# [Work instruction]
Copy every line from the records below that holds the word "ambas".

═══ Listed records ═══

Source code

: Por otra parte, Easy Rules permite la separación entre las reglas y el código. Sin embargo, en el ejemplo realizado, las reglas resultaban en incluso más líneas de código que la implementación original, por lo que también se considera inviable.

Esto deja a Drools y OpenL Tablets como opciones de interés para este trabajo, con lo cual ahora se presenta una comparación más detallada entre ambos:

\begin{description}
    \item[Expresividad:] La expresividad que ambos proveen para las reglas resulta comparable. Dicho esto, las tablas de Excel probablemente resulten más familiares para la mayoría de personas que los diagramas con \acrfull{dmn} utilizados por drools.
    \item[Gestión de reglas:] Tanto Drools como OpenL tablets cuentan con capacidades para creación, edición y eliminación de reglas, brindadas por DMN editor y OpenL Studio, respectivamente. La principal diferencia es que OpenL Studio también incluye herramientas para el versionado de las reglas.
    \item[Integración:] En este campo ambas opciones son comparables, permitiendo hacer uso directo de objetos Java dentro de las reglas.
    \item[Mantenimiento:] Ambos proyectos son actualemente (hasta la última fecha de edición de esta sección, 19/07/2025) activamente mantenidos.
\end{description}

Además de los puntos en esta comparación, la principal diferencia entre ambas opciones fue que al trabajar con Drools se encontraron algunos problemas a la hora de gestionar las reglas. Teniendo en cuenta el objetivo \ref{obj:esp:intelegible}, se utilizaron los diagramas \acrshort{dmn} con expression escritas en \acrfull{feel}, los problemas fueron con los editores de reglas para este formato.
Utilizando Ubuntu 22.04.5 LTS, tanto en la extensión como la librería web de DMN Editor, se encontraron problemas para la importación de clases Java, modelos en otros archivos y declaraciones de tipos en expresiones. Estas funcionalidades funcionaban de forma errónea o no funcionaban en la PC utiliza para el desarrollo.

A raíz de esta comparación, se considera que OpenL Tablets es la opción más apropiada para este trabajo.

═══

# [Result below]
    \item[Integración:] En este campo ambas opciones son comparables, permitiendo hacer uso directo de objetos Java dentro de las reglas.
Además de los puntos en esta comparación, la principal diferencia entre ambas opciones fue que al trabajar con Drools se encontraron algunos problemas a la hora de gestionar las reglas. Teniendo en cuenta el objetivo \ref{obj:esp:intelegible}, se utilizaron los diagramas \acrshort{dmn} con expression escritas en \acrfull{feel}, los problemas fueron con los editores de reglas para este formato.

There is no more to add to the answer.